Schon öfters habe ich darüber geschrieben, dass mir Yoga, Meditation und Achtsamkeit gut tun und mir helfen, im Moment zu leben und meinen Körper sowie meine Bedürfnisse zu spüren und mir selbst somit besser vertrauen zu können.

Während meiner online Recherche bin ich auf diese Zeilen aufmerksam geworden (leider weiß ich die Quelle nicht mehr):

Einige Zwangspatienten haben oft das Gefühl, die eigene Kontrolle über ihr Leben verloren zu haben, ihnen ist ihr eigenes Erleben fremd geworden, sie vertrauen ihren eigenen Erinnerungen nicht mehr, sind sich ihren eigenen Bedürfnissen und Wünschen nicht mehr sicher, leiden oftmals unter einem sogenannten „Unvollständigkeitsgefühl“, d. h. sie erleben bei ihren Zwangshandlungen das Gefühl „nicht ganz da oder abwesend“ zu sein.

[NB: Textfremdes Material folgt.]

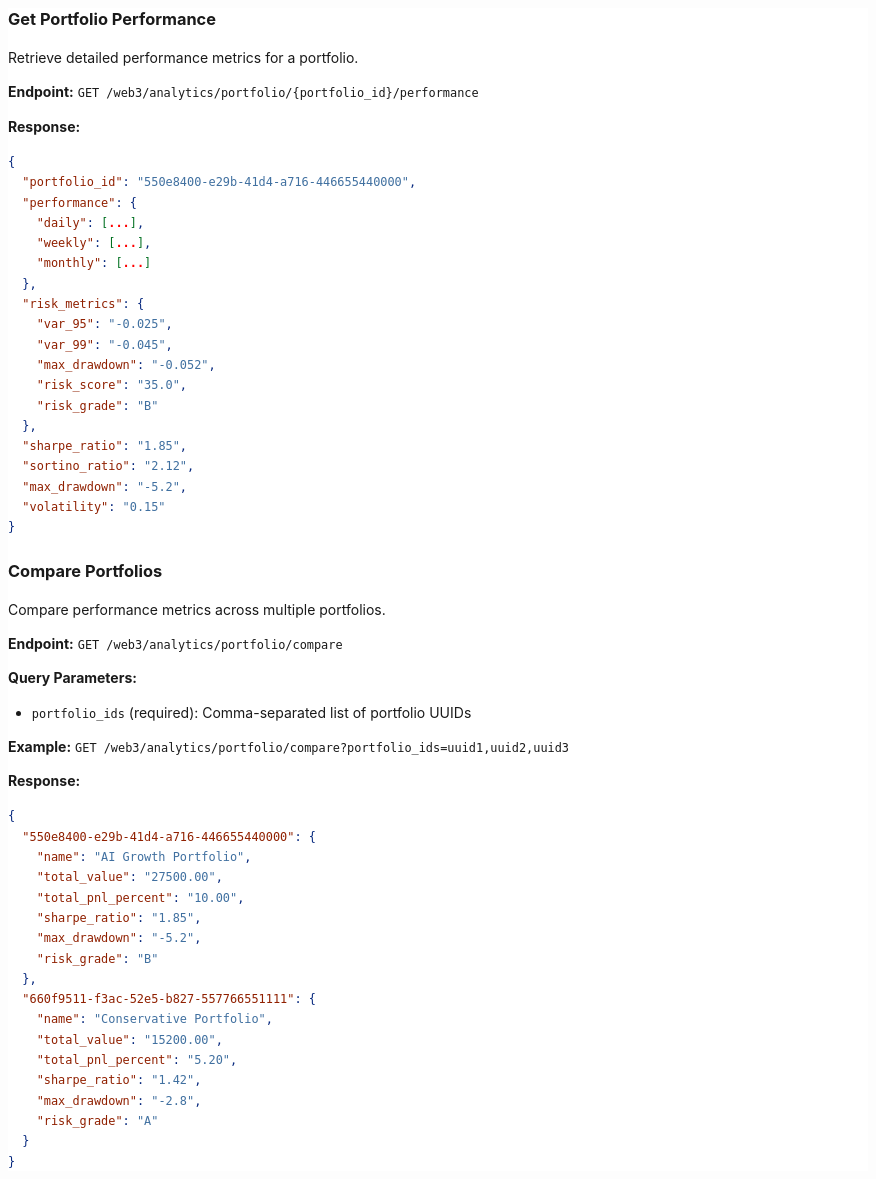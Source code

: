 ### Get Portfolio Performance

Retrieve detailed performance metrics for a portfolio.

**Endpoint:** `GET /web3/analytics/portfolio/{portfolio_id}/performance`

**Response:**
```json
{
  "portfolio_id": "550e8400-e29b-41d4-a716-446655440000",
  "performance": {
    "daily": [...],
    "weekly": [...],
    "monthly": [...]
  },
  "risk_metrics": {
    "var_95": "-0.025",
    "var_99": "-0.045",
    "max_drawdown": "-0.052",
    "risk_score": "35.0",
    "risk_grade": "B"
  },
  "sharpe_ratio": "1.85",
  "sortino_ratio": "2.12",
  "max_drawdown": "-5.2",
  "volatility": "0.15"
}
```

### Compare Portfolios

Compare performance metrics across multiple portfolios.

**Endpoint:** `GET /web3/analytics/portfolio/compare`

**Query Parameters:**
- `portfolio_ids` (required): Comma-separated list of portfolio UUIDs

**Example:** `GET /web3/analytics/portfolio/compare?portfolio_ids=uuid1,uuid2,uuid3`

**Response:**
```json
{
  "550e8400-e29b-41d4-a716-446655440000": {
    "name": "AI Growth Portfolio",
    "total_value": "27500.00",
    "total_pnl_percent": "10.00",
    "sharpe_ratio": "1.85",
    "max_drawdown": "-5.2",
    "risk_grade": "B"
  },
  "660f9511-f3ac-52e5-b827-557766551111": {
    "name": "Conservative Portfolio",
    "total_value": "15200.00",
    "total_pnl_percent": "5.20",
    "sharpe_ratio": "1.42",
    "max_drawdown": "-2.8",
    "risk_grade": "A"
  }
}
```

In diesen Worten habe ich während meines Tiefpunkts wiedergefunden und evtl. geht es euch ähnlich. Deshalb wollte ich gerne mit euch teilen was mir dabei geholfen hat und immer noch hilft, dass es nie wieder so weit kommt.

Bereits während meiner ersten klassischen Therapie hat mich meine erste Therapeutin dazu ermutigt, mal Yoga auszuprobieren. Ich war in mehreren Yoga-Schulen und -Studios und habe mich zum Schluss für eine Lehrerin und nicht die Schule bzw. das Studio entschieden, da ich festgestellt habe, dass es mir wichtig ist, dass der/die Lehrer*in authentisch ist. So kann ich mich am besten darauf einlassen und mich wohlfühlen.

Wie hilft mir Yoga: es erdet mich, lässt mich meinen Körper spüren, darf auch gerne anstrengend sein, umso schöner ist danach die Entspannungsphase und hilft mir dabei, Stress, den ich tagsüber z.B. während der Arbeit hatte, loszulassen. Mein bisher allerschönstes Yoga-Erlebnis war die völlige Entspannung nach einer Stunde. Ich war total ruhig, gelassen und nichts hat mich aus der Ruhe gebracht. Dieses Gefühl hielt sogar bis zum nächsten Tag an. Unbeschreiblich! Leider hatte ich das bisher nur einmal und ich überlege immer noch, was der Trick bzw. die genaue Kombination in dieser Stunde war. Ich vermute, es lag daran, dass wir mit einem sehr anstrengenden Flow angefangen haben und mit Yin Yoga zum Loslassen aufgehört haben.

Wer dazu Ideen und Anregungen hat, wie ich diesen Zustand nochmal erreichen könnte – ich wäre euch super dankbar!